Nah pasti Anda berpikir, apakah film tersebut layak masuk ke
dalam jajaran film terbaik tahun 2015? Untuk pembukuan Indonesia, ya. Untuk
pembukuan internasional, TIDAK. Mengapa?
Film ini kekurangan motivasi dan pemikiran dari setiap
langkahnya. Mulai dari skenario sampai pelaksanaan lagu.
Skenario dari film ini menurut saya sangat menarik, namun
film ini tidak menciptakan “film” yang baru. Sebaliknya film ini menyontek film
lain yaitu, The Godfather (1972). Beberapa teknik dari skenario, editing, dan
phasing terasa sekali contekannya. Bahkan dari font judulnya menggunakan font
style yang sama dengan film The Godfather (1972). Seorang pembuat film
seharusnya tidak melakukan ini. Mereka seharusnya membuat film yang baru lalu
menemukan referensi yang mendukung film tersebut. Bukan sebaliknya, kesannya
pembuat film tersebut hanya membuat ulang dari referensi film tersebut.
Beberapa adegan juga terlihat murahan – hanya membuat orang nangis secara
cuma-cuma.
Acting dari film ini saya akui sangat aneh. Orang Batak
memiliki ciri khas yaitu, berbicara dengan nada tinggi – telah dikonfirmasi
lagi dengan teman saya, Rio (thanks, btw). Ya memang karakter-karakternya
berlatar belakang orang Batak, namun, tidak semua orang Batak kan? Tetapi di
film ini, hampir semuanya seperti orang Batak, padahal sebenarnya bukan orang
Batak.
Melalui Acting para pemain, SETIAP adegan terasa seperti
adegan KLIMAKS dari film tersebut, karena phasing dari film ini labil – naik
turun tidak jelas. Selama 2 jam 30 menit itu, saya berasa lelah karena saya
tidak diberikan waktu untuk “bernafas”. Lalu masalah phasing lainnya dapat kita
lihat dari perkembangan karakternya.

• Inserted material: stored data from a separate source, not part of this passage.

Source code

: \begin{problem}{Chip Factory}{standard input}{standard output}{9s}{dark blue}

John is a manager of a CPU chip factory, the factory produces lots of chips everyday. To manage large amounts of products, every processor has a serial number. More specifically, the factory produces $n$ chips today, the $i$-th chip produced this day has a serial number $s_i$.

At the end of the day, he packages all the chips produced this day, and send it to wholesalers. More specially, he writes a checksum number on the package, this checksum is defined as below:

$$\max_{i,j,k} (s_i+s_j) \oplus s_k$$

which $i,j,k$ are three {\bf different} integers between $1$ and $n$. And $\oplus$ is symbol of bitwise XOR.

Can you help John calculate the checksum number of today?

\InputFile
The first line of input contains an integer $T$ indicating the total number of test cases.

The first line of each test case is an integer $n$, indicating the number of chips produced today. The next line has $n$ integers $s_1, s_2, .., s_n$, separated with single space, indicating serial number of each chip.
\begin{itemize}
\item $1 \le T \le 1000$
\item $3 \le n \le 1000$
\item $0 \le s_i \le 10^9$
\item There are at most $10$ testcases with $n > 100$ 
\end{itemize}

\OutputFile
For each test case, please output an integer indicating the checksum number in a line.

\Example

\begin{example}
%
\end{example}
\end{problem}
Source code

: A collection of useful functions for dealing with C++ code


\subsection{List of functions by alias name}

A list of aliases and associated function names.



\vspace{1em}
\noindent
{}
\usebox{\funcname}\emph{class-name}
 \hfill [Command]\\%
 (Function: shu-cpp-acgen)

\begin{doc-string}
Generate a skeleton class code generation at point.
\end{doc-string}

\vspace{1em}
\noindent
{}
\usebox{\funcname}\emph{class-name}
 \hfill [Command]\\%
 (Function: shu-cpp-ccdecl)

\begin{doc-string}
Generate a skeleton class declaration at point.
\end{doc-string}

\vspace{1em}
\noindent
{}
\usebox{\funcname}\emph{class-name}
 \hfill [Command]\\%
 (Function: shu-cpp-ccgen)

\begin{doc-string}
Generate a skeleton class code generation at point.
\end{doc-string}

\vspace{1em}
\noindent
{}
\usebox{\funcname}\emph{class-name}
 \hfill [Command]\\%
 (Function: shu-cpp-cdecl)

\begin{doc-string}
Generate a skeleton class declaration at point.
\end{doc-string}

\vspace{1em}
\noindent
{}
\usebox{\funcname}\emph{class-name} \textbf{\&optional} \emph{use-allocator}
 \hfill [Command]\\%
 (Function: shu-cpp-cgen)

Hampir ¾ film ini hanya berfokus pada si
anak dan melupakan si ayah. Potensi dari perkembangan si ayah seharusnya bisa
menjadi nilai tambahan untuk memperjelas atau mempercantik budaya Batak. Bahkan
hal tersebut bisa menjadi perbandingan dari dunia si anak dan dunia si ayah.
Sayangnya film ini tidak seperti itu.
Penggunaan lagu dari film ini juga terlihat seperti
bermain-main. Lagu-lagu dari film ini tidak mendukung suasana (mood) dari adegan
dan tema dari film.
Kemudian yang paling parah – Cinematography. Penggunaan
pencahayaan dari film ini tidak digunakan secara maksimal. Motivasi dari
pencahayaan tidak jelas dan kadang terlihat bodoh. Ada satu adegan yang
sebenarnya cahaya itu cukup terlihat, namun si anak malah menyalakan senter.
Lainnya, terlihat dari peletakan kamera. Motivasi dari peletakan kamera tidak
ada motivasi SAMA SEKALI. 180 degree rule di langgar begitu saja, pergerakan
kamera yang tidak mendukung motivasi, dan tidak adanya inovasi dari framing.
Kesimpulan:
Film ini cuma bikin nangis mainstream audience, TITIK!